— Task instructions —
Check each line of the records below and collect those that include the word "Integer".

• • •

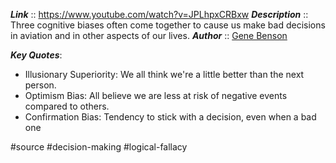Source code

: ***Link***      :: https://www.youtube.com/watch?v=JPLhpxCRBxw
***Description***      :: Three cognitive biases often come together to cause us make bad decisions in aviation and in other aspects of our lives.
***Author*** :: [Gene Benson](https://www.youtube.com/c/GeneBensonAviation)

***Key Quotes***:
* Illusionary Superiority: We all think we're a little better than the next person.
* Optimism Bias: All believe we are less at risk of negative events compared to others.
* Confirmation Bias: Tendency to stick with a decision, even when a bad one

#source #decision-making #logical-fallacy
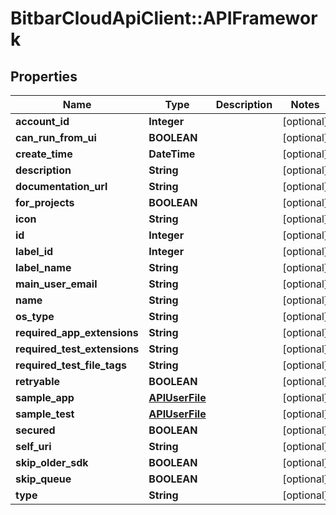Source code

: # BitbarCloudApiClient::APIFramework

## Properties
Name | Type | Description | Notes
------------ | ------------- | ------------- | -------------
**account_id** | **Integer** |  | [optional] 
**can_run_from_ui** | **BOOLEAN** |  | [optional] 
**create_time** | **DateTime** |  | [optional] 
**description** | **String** |  | [optional] 
**documentation_url** | **String** |  | [optional] 
**for_projects** | **BOOLEAN** |  | [optional] 
**icon** | **String** |  | [optional] 
**id** | **Integer** |  | [optional] 
**label_id** | **Integer** |  | [optional] 
**label_name** | **String** |  | [optional] 
**main_user_email** | **String** |  | [optional] 
**name** | **String** |  | [optional] 
**os_type** | **String** |  | [optional] 
**required_app_extensions** | **String** |  | [optional] 
**required_test_extensions** | **String** |  | [optional] 
**required_test_file_tags** | **String** |  | [optional] 
**retryable** | **BOOLEAN** |  | [optional] 
**sample_app** | [**APIUserFile**](APIUserFile.md) |  | [optional] 
**sample_test** | [**APIUserFile**](APIUserFile.md) |  | [optional] 
**secured** | **BOOLEAN** |  | [optional] 
**self_uri** | **String** |  | [optional] 
**skip_older_sdk** | **BOOLEAN** |  | [optional] 
**skip_queue** | **BOOLEAN** |  | [optional] 
**type** | **String** |  | [optional]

• • •

— Answer area —
**account_id** | **Integer** |  | [optional] 
**id** | **Integer** |  | [optional] 
**label_id** | **Integer** |  | [optional] 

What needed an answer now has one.